Пушкин поднялся на второй этаж. Коридор был пуст. Он подошел к двенадцатому номеру и прислушался. За дверью была тишина. Тишина была и в номере пятом. На всякий случай он постучал. Ему не ответили. Так и подмывало аккуратно вскрыть замок, чтобы осмотреть номера. Пойти на крайний шаг он не решился: все-таки сыскная полиция грабежами не занимается. По главной лестнице Пушкин спустился в ресторан, прошел в коридор, на который выходила лесенка четвертого номера, и поднялся по ней. Дверь была не заперта. Он мягко потянул на себя створку, проскользнул в щель и снова плотно прикрыл проход.

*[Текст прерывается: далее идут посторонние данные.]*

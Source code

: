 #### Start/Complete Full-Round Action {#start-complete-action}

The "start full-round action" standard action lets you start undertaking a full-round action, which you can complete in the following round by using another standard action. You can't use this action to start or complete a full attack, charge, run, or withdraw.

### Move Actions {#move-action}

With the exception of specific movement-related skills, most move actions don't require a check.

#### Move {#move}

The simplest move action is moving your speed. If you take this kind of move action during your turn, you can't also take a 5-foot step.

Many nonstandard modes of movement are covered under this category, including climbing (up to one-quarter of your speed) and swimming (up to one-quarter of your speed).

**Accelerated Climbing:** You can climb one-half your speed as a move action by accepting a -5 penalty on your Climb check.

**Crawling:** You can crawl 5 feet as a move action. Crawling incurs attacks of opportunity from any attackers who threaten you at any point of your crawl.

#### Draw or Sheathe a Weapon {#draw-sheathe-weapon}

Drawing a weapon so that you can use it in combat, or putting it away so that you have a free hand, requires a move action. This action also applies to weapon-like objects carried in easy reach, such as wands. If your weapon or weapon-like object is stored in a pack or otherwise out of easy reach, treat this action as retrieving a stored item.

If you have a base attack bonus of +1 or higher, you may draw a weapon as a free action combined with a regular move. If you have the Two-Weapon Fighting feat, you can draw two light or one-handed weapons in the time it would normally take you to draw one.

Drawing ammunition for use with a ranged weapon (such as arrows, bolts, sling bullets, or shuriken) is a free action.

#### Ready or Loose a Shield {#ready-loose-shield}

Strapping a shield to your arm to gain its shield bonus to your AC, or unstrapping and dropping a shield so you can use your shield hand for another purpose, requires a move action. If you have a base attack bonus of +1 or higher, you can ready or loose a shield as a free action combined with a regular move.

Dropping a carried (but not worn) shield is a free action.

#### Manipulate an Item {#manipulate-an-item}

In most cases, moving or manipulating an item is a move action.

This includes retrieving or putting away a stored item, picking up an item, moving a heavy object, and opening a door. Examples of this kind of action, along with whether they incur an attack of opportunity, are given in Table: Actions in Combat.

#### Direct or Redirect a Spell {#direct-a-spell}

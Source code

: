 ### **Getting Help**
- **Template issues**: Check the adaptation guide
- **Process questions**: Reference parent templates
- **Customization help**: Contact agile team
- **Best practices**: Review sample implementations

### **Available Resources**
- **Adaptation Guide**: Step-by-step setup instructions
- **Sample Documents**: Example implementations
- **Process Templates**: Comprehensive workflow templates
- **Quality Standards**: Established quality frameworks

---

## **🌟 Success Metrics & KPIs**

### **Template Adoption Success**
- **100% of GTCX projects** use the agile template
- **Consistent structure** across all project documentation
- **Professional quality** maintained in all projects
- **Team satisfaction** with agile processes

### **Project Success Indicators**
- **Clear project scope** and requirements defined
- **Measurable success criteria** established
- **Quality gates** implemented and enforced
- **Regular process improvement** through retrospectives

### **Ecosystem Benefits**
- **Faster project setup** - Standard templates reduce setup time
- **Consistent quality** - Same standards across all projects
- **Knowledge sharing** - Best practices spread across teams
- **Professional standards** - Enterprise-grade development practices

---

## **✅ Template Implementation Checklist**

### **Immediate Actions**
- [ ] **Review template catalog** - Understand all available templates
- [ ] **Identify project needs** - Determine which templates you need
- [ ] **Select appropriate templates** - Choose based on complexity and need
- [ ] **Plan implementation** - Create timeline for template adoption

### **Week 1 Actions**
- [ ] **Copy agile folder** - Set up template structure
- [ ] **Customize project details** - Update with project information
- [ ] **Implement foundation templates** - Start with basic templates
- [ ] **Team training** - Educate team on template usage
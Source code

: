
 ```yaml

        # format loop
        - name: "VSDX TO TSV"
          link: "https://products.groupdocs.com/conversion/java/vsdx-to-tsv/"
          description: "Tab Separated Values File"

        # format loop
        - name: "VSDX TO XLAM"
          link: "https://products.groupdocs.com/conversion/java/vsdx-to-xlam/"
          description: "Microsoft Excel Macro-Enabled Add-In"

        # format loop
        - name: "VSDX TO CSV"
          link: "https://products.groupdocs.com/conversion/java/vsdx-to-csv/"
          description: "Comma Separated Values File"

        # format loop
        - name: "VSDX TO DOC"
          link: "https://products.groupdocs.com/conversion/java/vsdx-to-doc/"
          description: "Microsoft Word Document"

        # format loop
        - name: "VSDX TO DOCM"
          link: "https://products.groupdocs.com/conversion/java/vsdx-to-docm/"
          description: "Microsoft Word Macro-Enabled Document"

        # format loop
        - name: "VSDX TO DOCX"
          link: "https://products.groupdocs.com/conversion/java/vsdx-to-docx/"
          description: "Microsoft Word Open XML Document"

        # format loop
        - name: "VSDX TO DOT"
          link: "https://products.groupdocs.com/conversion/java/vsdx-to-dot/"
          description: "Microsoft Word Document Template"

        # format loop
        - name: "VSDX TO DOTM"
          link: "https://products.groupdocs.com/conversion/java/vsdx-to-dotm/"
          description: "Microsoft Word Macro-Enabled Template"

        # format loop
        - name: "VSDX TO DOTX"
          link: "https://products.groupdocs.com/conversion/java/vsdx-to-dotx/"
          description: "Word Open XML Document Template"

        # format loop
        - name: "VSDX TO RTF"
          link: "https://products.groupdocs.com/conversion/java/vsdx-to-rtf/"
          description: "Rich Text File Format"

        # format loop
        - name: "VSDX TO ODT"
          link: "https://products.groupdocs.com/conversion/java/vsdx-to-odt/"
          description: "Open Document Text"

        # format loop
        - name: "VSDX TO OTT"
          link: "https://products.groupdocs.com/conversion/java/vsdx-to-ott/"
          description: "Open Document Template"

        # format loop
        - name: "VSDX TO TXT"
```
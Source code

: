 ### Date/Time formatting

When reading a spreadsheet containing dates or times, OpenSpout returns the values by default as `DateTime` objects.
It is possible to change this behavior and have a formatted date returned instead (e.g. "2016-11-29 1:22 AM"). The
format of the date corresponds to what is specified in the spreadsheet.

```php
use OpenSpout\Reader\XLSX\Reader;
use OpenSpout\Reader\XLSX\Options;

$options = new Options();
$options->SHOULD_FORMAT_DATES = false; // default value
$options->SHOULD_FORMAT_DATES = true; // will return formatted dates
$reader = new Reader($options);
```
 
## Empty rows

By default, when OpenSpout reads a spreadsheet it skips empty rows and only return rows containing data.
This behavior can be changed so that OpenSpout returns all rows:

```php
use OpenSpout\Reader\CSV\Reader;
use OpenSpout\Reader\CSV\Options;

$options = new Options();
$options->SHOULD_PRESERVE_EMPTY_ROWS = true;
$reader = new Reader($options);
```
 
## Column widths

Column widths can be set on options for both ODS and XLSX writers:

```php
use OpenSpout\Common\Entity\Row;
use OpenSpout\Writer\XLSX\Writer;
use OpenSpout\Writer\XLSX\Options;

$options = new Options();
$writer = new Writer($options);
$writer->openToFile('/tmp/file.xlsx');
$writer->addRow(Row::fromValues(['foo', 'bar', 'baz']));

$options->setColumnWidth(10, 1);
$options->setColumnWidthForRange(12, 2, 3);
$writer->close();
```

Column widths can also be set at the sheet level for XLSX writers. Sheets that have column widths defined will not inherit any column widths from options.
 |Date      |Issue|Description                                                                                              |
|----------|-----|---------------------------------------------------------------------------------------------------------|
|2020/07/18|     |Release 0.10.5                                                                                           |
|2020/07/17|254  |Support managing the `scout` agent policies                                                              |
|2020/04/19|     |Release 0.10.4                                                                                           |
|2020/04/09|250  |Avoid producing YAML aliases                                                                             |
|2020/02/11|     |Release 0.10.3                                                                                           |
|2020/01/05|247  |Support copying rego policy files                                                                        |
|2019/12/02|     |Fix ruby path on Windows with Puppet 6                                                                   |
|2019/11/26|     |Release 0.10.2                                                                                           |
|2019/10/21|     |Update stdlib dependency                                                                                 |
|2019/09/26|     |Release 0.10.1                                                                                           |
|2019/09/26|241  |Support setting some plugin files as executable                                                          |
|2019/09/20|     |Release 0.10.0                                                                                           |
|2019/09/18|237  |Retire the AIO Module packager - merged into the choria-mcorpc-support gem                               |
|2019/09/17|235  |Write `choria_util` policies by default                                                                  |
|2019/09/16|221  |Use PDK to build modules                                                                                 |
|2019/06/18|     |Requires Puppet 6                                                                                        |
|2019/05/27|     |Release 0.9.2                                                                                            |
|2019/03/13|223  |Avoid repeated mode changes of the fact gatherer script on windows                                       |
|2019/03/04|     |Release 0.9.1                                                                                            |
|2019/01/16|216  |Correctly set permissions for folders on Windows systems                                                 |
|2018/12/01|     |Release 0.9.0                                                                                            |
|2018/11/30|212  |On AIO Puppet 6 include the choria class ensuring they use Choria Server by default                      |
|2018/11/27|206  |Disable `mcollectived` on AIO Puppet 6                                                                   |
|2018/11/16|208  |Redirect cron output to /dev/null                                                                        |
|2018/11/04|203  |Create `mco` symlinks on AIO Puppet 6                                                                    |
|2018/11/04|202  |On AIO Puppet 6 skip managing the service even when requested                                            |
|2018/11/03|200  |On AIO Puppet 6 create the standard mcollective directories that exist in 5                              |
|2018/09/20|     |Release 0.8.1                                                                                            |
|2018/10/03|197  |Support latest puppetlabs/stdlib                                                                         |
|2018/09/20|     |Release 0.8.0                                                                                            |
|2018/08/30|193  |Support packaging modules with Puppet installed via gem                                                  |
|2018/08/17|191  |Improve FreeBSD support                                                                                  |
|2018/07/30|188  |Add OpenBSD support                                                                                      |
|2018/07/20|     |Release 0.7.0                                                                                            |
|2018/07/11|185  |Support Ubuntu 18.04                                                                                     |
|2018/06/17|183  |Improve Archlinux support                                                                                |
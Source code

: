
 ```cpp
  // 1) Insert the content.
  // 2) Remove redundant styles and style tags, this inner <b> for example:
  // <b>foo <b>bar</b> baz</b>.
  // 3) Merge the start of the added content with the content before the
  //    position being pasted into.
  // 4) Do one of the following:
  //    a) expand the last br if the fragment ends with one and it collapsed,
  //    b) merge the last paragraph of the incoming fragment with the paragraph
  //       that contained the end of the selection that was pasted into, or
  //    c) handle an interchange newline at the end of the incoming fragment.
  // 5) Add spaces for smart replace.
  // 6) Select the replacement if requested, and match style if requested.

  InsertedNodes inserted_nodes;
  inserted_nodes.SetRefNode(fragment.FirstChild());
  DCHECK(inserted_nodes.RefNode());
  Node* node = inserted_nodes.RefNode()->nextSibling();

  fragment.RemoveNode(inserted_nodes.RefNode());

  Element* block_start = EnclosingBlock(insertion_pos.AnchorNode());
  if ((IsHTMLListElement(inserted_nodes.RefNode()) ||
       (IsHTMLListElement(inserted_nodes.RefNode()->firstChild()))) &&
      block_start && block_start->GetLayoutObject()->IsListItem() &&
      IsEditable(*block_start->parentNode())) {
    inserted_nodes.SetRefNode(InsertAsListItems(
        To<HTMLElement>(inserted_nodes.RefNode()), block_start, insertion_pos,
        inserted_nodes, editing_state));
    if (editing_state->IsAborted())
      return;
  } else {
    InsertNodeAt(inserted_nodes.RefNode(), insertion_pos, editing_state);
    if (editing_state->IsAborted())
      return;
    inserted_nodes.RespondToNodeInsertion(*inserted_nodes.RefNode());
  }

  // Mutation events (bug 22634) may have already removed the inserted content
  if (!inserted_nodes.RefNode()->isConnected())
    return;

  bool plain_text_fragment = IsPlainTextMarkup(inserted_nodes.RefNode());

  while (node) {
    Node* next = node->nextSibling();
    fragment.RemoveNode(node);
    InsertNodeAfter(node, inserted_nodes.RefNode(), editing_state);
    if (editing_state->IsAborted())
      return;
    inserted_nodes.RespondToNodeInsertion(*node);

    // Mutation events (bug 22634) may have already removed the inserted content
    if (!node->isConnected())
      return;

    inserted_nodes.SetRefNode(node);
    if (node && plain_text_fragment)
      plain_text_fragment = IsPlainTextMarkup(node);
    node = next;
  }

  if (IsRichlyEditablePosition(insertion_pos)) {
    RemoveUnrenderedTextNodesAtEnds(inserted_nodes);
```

Шторы не задернули. Уличный свет смутно освещал номер. Сдвинутая мебель, свернутый ковер, меловой рисунок и даже кресло, за которым прятался Кирьяков, находились на прежних местах. Темнели пятна петушиной крови. Пушкин скинул пальто и подошел к пентаклю. Иного выхода как попробовать не было.
В годы студенчества ему попала в руки книжка по средневековой магии. Хоть математик признает только магию цифр, книжка показалась забавной. Теперь пригодилась: Пушкин немного представлял, что тут происходило. Немировский должен был войти в центр пентакля, встать на колени так, чтобы обратить лицо в сторону верхнего луча звезды. После чего произносит заклинание. Жертвенный петух лежит перед ним. Немировскому оставалось только выпустить кровь.
Пушкин шагнул в центр звезды и опустился на колени. Пол был твердый и холодный. Петуха у него не было. Резать птичку незачем. Немировского испугало что-то пострашнее петушиной крови. Луч звезды указывал на стену, за которой находится спальня. Ничего подозрительного, дверь прикрыта. Пушкин покрутил головой, определяя, что могло оказаться в поле зрения Немировского. Прямая и явная угроза не просматривалась. Было что-то, что сильно напугало Гришу. Сердце не выдержало, он пополз за лекарством. Для очистки совести следовало повторить на коленях путь Гриши, но Пушкин пожалел брюки. Встал и отряхнул колени. Он твердо знал, что, если математическая задача не решается в лоб или вообще не решается, надо зайти с другой стороны. Лучшего помощника в поиске решений, чем ночная тишина, просто не бывает.
Пушкин устроился так, чтобы дверь с ресторанной лестницы, скрытая шторой, была на виду, а его было трудно заметить. Револьвер положил перед собой, расстегнул сюртук, ослабил галстук и принял самую удобную позу. К встрече с призраком он был готов. Только призрак вряд ли повторит ошибку прошлой ночи. Вероятность – один к десяти. Спать Пушкин не хотел, темноты не боялся. Все условия, чтобы заняться анализом. За что он взялся с большим удовольствием.
Часы тикали. Ночь истекала. Около семи, когда гостиница понемногу просыпалась, Пушкин очнулся от оцепенения. Призрак не явился – теперь в его услугах не было особой надобности.